(Items from a dataset)
※

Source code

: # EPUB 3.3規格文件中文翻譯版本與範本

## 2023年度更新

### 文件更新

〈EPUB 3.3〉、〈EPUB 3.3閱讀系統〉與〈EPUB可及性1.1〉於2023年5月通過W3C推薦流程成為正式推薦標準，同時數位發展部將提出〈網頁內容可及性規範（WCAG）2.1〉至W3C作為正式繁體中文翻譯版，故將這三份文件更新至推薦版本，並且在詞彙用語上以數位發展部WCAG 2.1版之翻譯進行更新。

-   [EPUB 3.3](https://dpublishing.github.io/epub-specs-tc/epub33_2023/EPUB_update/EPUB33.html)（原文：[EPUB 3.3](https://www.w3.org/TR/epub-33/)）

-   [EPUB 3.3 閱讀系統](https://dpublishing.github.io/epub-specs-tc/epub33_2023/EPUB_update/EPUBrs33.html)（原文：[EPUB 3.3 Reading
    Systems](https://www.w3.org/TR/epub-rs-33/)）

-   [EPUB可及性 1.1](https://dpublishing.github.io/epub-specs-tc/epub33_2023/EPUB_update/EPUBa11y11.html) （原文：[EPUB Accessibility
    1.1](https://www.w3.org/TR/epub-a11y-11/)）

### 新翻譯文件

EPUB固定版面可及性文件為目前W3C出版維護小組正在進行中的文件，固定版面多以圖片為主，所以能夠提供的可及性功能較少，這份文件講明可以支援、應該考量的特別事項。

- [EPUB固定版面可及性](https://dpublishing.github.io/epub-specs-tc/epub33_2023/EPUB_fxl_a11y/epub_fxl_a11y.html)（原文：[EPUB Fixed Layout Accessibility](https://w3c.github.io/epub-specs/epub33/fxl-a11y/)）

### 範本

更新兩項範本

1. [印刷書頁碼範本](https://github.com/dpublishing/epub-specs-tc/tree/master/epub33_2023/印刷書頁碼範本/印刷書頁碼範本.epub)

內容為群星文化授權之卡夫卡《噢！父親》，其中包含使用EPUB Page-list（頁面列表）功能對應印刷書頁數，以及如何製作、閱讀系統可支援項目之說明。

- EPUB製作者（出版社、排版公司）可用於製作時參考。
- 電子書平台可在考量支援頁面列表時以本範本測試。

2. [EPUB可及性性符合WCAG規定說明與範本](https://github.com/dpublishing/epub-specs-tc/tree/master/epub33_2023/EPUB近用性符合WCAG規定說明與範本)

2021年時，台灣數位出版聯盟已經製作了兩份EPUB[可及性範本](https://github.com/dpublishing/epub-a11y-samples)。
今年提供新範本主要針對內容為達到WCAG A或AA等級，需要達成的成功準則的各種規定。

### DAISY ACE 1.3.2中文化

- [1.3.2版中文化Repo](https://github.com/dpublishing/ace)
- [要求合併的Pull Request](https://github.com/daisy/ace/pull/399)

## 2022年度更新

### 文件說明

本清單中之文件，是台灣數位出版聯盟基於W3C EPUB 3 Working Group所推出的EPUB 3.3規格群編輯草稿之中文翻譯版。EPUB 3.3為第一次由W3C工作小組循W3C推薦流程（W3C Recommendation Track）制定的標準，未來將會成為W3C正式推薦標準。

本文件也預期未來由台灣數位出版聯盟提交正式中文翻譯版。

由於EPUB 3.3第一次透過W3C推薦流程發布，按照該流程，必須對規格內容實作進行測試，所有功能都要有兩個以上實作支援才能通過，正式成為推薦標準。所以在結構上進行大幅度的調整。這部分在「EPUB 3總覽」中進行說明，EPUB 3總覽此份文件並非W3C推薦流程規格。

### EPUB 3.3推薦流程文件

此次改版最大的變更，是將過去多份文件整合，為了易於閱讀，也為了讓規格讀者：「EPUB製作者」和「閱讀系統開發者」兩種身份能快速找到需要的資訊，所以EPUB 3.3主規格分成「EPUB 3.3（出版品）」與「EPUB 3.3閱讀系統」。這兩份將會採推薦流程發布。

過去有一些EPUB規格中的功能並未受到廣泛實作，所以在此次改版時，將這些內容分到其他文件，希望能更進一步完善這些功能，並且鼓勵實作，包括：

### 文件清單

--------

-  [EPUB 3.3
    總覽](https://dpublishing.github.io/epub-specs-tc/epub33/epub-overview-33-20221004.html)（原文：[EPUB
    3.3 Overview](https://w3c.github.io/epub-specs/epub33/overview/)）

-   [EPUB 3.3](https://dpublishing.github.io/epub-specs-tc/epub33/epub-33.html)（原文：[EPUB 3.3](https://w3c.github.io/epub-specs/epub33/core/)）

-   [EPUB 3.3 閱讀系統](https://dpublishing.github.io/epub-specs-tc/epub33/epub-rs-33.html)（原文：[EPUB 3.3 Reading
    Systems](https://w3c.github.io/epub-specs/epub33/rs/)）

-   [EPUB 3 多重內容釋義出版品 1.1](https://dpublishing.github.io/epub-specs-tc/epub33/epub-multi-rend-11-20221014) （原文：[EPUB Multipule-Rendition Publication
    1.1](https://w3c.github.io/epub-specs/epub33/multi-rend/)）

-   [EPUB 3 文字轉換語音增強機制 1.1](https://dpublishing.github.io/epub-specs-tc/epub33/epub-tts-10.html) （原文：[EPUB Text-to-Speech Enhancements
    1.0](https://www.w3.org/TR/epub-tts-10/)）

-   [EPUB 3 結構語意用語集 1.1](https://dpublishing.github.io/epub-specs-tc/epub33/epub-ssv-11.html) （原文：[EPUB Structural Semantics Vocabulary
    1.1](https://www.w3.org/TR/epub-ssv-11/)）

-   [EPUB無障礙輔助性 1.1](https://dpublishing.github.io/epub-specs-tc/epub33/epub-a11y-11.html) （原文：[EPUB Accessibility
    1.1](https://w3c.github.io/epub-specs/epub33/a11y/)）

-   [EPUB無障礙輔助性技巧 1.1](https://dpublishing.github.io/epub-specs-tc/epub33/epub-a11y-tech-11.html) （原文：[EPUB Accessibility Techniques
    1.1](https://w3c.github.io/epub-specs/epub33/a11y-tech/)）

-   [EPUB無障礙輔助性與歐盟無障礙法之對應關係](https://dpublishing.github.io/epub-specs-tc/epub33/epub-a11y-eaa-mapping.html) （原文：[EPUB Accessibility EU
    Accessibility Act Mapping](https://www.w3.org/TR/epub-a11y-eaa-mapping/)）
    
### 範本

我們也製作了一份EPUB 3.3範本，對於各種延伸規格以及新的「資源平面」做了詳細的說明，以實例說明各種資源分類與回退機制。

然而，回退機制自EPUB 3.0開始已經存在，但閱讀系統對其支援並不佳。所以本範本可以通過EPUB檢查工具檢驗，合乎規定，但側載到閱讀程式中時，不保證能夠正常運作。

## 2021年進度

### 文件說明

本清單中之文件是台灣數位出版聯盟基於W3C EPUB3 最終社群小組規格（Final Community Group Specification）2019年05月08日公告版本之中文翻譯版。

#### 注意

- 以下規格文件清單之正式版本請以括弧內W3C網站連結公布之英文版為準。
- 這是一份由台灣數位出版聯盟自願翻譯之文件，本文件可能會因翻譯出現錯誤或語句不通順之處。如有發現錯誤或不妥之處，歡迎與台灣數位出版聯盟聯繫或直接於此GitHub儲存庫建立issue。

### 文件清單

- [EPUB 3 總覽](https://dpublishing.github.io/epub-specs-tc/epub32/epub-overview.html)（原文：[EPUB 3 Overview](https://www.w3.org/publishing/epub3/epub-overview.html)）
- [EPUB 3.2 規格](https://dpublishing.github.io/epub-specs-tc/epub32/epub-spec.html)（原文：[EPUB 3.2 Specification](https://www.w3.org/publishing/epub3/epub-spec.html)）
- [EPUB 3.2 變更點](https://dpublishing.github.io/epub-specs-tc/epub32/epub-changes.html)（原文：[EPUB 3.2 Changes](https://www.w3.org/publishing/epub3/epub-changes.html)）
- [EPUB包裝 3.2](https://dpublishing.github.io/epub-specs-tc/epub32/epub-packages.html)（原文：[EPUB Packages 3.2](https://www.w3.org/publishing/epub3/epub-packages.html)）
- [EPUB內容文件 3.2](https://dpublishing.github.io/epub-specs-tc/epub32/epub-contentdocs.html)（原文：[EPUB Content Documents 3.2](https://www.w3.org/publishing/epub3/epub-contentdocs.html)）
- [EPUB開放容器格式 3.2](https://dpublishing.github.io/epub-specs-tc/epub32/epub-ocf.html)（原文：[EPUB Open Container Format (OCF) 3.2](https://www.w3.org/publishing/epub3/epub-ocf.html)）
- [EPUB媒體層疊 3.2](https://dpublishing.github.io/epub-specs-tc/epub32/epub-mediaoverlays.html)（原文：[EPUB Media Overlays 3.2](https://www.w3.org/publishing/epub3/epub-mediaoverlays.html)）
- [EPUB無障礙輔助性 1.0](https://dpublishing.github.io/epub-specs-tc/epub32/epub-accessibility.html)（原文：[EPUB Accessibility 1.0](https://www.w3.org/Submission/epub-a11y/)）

※

### [Problem details]
Every line above that holds the string "multi" should be copied into the answer.

### [Result for this task]
-   [EPUB 3 多重內容釋義出版品 1.1](https://dpublishing.github.io/epub-specs-tc/epub33/epub-multi-rend-11-20221014) （原文：[EPUB Multipule-Rendition Publication
    1.1](https://w3c.github.io/epub-specs/epub33/multi-rend/)）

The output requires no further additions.